De todas las muertes de anarquistas (la noción libertaria lleva con mucha más asiduidad a la muerte que la noción “revolucionaria” –que lleva, con mucha más facilidad que sobresalto, a terminar de diputado, de burócrata o de dictador) las de Nicola Sacco y Bartolomeo Vanzetti probablemente constituyan el más horroroso, descarnado y escandaloso ejemplo. No sólo por la noción profunda de manipulación de la justicia implícita en su juicio, en la declaración de su “culpabilidad” y en su posterior ejecución; sino por la simpleza discursiva con la que su mensaje dejaba en claro que si algún crimen habían cometido no era el asalto a mano armada del que se les acusaba, sino el de tener una verdad profunda entre las manos y el de saberla comunicar a todo aquel que quisiera escucharlos. Una verdad que incomodaba, porque era ineludible.
El 23 de agosto de 1927, la multitud reunida en Union Square, Massachusetts, dejó escapar su última esperanza cuando las luces de la prisión parpadearon frente a ellos, dejando saber que la ejecución por electricidad había culminado.

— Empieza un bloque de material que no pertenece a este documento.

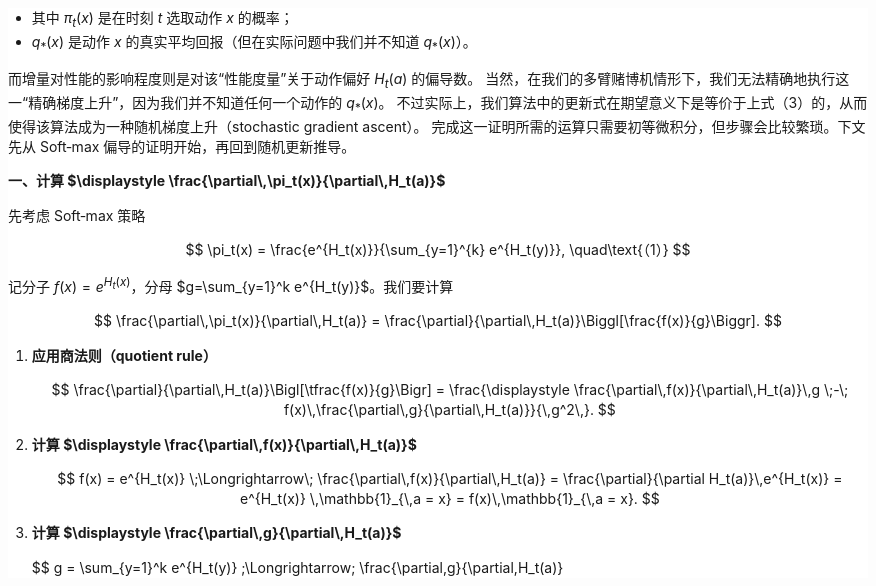 - 其中 $\pi_t(x)$ 是在时刻 $t$ 选取动作 $x$ 的概率；
- $q_*(x)$ 是动作 $x$ 的真实平均回报（但在实际问题中我们并不知道 $q_*(x)$）。

而增量对性能的影响程度则是对该“性能度量”关于动作偏好 $H_t(a)$ 的偏导数。
当然，在我们的多臂赌博机情形下，我们无法精确地执行这一“精确梯度上升”，因为我们并不知道任何一个动作的 $q_*(x)$。
不过实际上，我们算法中的更新式在期望意义下是等价于上式（3）的，从而使得该算法成为一种随机梯度上升（stochastic gradient ascent）。
完成这一证明所需的运算只需要初等微积分，但步骤会比较繁琐。下文先从 Soft‐max 偏导的证明开始，再回到随机更新推导。

**一、计算 $\displaystyle \frac{\partial\,\pi_t(x)}{\partial\,H_t(a)}$**

先考虑 Soft‐max 策略

$$
\pi_t(x)
= \frac{e^{H_t(x)}}{\sum_{y=1}^{k} e^{H_t(y)}},
\quad\text{（1）}
$$

记分子 $f(x)=e^{H_t(x)}$，分母 $g=\sum_{y=1}^k e^{H_t(y)}$。我们要计算

$$
\frac{\partial\,\pi_t(x)}{\partial\,H_t(a)}
= \frac{\partial}{\partial\,H_t(a)}\Biggl[\frac{f(x)}{g}\Biggr].
$$

1. **应用商法则（quotient rule）**

   $$
   \frac{\partial}{\partial\,H_t(a)}\Bigl[\tfrac{f(x)}{g}\Bigr]
   = \frac{\displaystyle \frac{\partial\,f(x)}{\partial\,H_t(a)}\,g \;-\; f(x)\,\frac{\partial\,g}{\partial\,H_t(a)}}{\,g^2\,}.
   $$
2. **计算 $\displaystyle \frac{\partial\,f(x)}{\partial\,H_t(a)}$**

   $$
   f(x) = e^{H_t(x)}
   \;\Longrightarrow\;
   \frac{\partial\,f(x)}{\partial\,H_t(a)}
   = \frac{\partial}{\partial H_t(a)}\,e^{H_t(x)}
   = e^{H_t(x)} \,\mathbb{1}_{\,a = x}
   = f(x)\,\mathbb{1}_{\,a = x}.
   $$
3. **计算 $\displaystyle \frac{\partial\,g}{\partial\,H_t(a)}$**

   $$
   g = \sum_{y=1}^k e^{H_t(y)}
   \;\Longrightarrow\;
   \frac{\partial\,g}{\partial\,H_t(a)}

El mensaje era unívoco; no sólo se estaba matando a dos hombres de inocencia probada mediante una parodia de cualquier idea de justicia, sino también todos aquellos valores que ellos defendían y que, en uno de los momentos de mayor difusión de la idea anarquista en todo el mundo, llegaron a representar: pacifismo, solidaridad, generosidad entre las personas, la intuición de que todos los seres humanos somos uno y lo mismo, la noción de que los nacionalismos están de sobra en cualquier momento y de cualquier forma, de que no hay ninguna razón válida para la violencia fraticida de la guerra ni de la agresión, de que los frutos de la tierra y el trabajo sólo pueden tener sentido si se comparten; y, particularmente, la noción de que la autoridad, el gobierno y cualquier otra forma de dominación del hombre por el hombre están de más en un mundo libre, y se le oponen.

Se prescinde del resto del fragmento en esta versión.